Understanding and Designing Interfaces and Defects in Perovskite Solar Cells

Juan-Pablo Correa-Baena
School of Materials Science and Engineering, Georgia Tech

Abstract: Perovskite solar cells promise to yield efficiencies beyond 30% by further improving the quality of the materials and devices. Electronic defect passivation, and suppression of detrimental charge-carrier recombination at the different device interfaces has been used as a strategy to achieve high performance perovskite solar cells. In this presentation, I will discuss the role of electronic defects and how these can be passivated to improve charge-carrier lifetimes and to achieve high open-circuit voltages.
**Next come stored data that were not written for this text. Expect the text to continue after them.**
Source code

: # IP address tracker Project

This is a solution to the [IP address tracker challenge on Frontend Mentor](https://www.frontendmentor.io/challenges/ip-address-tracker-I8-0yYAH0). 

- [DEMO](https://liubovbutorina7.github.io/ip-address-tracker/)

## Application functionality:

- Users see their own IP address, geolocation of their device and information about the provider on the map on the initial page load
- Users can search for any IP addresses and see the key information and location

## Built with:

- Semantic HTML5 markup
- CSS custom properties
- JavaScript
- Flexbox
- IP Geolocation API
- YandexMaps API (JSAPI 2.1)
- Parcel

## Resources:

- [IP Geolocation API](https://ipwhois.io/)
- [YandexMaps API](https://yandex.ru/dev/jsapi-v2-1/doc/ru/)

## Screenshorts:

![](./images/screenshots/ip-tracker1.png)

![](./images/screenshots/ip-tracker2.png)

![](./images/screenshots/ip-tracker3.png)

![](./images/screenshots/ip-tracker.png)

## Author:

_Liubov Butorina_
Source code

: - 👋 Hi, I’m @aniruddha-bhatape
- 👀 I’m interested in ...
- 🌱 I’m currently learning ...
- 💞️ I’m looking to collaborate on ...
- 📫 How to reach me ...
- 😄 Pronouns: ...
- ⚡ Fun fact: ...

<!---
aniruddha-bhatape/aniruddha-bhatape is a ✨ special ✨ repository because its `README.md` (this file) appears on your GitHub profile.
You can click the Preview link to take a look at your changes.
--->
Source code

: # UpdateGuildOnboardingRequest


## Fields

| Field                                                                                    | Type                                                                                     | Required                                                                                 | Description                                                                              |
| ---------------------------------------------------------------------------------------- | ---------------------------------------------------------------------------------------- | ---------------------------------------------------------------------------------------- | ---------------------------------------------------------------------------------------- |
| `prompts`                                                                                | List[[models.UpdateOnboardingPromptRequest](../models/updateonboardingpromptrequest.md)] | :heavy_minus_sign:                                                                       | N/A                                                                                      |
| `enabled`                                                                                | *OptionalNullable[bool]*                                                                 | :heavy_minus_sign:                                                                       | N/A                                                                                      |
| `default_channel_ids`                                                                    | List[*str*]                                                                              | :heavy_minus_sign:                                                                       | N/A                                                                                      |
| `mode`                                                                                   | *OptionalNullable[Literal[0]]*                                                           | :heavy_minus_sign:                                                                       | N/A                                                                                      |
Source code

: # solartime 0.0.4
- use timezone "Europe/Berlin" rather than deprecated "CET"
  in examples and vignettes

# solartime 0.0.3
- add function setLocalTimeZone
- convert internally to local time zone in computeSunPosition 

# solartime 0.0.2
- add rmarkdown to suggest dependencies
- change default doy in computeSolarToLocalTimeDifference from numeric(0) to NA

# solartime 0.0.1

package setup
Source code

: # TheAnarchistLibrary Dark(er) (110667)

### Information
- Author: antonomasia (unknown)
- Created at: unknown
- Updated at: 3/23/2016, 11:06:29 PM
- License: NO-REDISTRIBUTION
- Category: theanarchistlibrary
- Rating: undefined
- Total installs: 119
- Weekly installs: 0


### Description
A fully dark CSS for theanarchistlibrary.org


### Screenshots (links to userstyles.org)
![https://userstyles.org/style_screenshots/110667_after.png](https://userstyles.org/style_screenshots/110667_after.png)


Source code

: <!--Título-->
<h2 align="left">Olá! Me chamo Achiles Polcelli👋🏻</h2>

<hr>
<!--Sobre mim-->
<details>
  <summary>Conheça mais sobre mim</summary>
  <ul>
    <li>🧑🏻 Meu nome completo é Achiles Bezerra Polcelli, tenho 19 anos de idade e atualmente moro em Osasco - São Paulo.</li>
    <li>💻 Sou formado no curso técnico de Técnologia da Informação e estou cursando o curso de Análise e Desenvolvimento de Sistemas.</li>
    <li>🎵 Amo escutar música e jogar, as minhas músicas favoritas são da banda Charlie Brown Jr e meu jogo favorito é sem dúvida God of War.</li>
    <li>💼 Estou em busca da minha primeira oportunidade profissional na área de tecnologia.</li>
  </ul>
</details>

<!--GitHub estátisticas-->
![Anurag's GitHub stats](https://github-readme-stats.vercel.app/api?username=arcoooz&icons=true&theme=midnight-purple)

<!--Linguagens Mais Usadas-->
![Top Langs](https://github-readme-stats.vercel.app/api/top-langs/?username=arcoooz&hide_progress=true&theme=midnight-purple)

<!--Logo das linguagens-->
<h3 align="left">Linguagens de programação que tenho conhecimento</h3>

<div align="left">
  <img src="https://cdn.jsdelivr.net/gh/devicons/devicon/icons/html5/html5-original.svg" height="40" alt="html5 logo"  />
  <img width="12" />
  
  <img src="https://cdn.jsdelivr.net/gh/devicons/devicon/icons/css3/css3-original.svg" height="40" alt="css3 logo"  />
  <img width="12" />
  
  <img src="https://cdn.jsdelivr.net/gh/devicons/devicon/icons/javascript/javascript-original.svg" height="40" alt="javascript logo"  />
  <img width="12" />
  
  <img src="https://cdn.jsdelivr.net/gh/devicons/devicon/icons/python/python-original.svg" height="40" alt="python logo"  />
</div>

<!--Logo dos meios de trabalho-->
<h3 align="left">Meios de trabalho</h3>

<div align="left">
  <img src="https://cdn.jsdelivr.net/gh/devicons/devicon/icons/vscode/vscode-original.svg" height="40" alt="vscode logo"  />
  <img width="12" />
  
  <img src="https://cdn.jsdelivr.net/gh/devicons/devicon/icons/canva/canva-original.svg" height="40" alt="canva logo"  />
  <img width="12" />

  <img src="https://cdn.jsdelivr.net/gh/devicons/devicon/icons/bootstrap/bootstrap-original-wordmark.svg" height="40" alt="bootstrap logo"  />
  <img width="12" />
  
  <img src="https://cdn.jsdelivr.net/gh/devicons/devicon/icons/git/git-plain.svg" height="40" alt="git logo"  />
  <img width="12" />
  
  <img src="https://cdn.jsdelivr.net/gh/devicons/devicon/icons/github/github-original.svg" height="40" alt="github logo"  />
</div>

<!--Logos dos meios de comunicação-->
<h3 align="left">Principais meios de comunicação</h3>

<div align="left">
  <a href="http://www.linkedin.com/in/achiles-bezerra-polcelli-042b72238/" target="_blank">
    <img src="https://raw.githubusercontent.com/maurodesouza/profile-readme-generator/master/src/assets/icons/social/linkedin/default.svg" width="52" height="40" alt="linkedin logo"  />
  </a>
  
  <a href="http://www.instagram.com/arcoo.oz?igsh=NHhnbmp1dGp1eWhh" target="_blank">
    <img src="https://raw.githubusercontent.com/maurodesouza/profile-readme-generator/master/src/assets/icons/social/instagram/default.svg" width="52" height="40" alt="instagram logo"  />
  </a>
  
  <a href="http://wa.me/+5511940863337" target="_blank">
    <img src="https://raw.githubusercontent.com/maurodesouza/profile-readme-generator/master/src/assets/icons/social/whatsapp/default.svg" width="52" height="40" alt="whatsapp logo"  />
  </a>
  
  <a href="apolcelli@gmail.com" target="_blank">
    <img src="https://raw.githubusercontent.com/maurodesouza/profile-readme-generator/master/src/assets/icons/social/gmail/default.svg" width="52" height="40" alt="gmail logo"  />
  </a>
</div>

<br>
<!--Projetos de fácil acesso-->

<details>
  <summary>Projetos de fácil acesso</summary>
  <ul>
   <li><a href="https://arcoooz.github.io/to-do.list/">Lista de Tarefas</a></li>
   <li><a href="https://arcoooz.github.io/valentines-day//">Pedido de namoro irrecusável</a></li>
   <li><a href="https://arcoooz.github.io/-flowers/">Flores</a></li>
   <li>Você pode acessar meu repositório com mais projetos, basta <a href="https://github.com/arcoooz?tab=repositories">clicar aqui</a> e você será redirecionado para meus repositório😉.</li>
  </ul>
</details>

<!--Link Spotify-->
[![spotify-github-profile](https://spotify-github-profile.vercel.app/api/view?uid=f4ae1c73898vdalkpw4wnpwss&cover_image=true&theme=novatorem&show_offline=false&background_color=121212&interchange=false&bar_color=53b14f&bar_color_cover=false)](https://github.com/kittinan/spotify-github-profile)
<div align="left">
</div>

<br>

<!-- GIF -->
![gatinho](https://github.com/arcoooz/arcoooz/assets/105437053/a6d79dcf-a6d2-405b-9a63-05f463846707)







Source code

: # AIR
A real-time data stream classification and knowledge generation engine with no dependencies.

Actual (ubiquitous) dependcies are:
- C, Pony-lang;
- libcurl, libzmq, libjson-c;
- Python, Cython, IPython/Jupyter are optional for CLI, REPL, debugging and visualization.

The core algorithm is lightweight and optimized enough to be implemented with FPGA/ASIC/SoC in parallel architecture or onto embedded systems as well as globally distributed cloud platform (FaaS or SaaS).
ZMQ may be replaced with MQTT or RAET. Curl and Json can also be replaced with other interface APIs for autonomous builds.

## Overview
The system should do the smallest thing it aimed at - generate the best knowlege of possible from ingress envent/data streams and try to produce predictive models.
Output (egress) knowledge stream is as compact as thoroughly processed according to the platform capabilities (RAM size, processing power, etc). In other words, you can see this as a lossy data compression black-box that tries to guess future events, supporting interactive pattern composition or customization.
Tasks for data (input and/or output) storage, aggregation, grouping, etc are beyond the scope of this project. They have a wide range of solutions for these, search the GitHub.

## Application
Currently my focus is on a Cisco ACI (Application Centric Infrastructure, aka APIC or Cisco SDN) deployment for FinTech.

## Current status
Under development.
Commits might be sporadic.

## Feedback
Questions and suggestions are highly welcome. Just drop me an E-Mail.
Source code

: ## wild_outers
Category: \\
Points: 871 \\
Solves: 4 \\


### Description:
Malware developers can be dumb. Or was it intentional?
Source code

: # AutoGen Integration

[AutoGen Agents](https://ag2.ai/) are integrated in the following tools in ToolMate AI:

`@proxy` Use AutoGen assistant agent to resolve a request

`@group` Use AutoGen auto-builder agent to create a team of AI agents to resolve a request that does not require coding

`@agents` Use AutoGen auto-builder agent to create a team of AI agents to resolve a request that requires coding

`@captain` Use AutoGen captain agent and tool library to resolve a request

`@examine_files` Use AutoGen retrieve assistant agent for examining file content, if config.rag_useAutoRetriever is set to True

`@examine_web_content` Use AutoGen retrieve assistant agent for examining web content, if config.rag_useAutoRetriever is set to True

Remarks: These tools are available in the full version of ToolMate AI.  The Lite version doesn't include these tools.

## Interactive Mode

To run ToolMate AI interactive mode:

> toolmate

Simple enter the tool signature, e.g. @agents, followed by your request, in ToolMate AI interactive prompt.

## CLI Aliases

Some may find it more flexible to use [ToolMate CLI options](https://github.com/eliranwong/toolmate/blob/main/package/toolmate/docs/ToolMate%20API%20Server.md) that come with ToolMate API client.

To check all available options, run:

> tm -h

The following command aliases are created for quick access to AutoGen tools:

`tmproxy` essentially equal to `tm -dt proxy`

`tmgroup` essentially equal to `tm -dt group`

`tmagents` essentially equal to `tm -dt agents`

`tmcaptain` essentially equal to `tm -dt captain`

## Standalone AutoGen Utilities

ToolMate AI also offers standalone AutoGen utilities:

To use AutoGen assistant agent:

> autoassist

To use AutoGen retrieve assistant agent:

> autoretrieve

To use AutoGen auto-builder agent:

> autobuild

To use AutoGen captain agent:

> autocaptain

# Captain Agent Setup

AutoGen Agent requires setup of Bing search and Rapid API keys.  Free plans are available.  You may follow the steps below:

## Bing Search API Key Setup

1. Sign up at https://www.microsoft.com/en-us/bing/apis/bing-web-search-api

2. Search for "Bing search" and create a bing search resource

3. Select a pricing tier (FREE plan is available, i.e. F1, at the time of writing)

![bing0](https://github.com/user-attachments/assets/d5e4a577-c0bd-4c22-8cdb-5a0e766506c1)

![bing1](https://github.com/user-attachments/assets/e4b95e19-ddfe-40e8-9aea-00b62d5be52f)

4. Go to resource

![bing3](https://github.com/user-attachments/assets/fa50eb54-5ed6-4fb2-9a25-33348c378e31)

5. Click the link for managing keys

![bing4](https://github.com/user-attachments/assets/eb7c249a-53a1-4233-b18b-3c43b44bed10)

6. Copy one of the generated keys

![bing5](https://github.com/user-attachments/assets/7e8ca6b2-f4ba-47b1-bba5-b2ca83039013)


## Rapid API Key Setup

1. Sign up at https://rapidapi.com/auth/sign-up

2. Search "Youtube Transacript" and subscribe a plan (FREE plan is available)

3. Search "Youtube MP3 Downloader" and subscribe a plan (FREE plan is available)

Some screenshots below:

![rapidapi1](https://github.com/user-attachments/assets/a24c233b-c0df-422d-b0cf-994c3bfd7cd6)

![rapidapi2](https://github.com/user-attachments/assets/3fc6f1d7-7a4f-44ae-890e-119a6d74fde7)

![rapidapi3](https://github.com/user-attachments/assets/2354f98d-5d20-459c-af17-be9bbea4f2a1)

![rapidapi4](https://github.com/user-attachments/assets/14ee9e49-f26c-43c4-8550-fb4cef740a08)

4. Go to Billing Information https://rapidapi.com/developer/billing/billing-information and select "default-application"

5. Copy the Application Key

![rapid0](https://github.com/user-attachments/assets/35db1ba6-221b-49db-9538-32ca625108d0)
I will discuss the characterization of 2D and 3D defects, such as grain boundaries, crystal surface defects, and precipitate formation within the films, by synchrotron-based techniques. The importance of interfaces and their contribution to detrimental recombination will also be discussed. As a result of these contributions to better understanding 2D and 3D defects, the perovskite solar cell field has been able to improve device performance. Albeit the rapid improvements in performance, there is still a need to improve these defects to push these solar cells beyond the current state-of-the-art.

Bio: : Prof. Correa-Baena joined the faculty at Georgia Tech in the Spring of 2019. Prof. Correa-Baena received his PhD from the University of Connecticut and was a postdoctoral fellow at the Ecole Polytechnique Fédérale de Lausanne and the Massachusetts Institute of Technology. His contributions have helped boost the efficiencies of perovskite solar cells beyond 25%. He has also been named 2019 Highly Cited Researcher by Clarivate Analytics (Web of Science), which makes him a top 0.1% most cited scientist across fields. The Correa-Baena group focuses on the understanding and control of low-cost semiconductor electronic dynamics at the nanoscale, particularly in solar cell and light emitting diode applications. Advanced deposition techniques are being developed in his group with emphasis on nanometer-scale design and high throughput. Current projects include high-throughput deposition of halide perovskites with nanoscale control, synchrotron-based elemental imaging and mapping techniques with nanoscale resolution, and development of new materials for improved solar cell performance.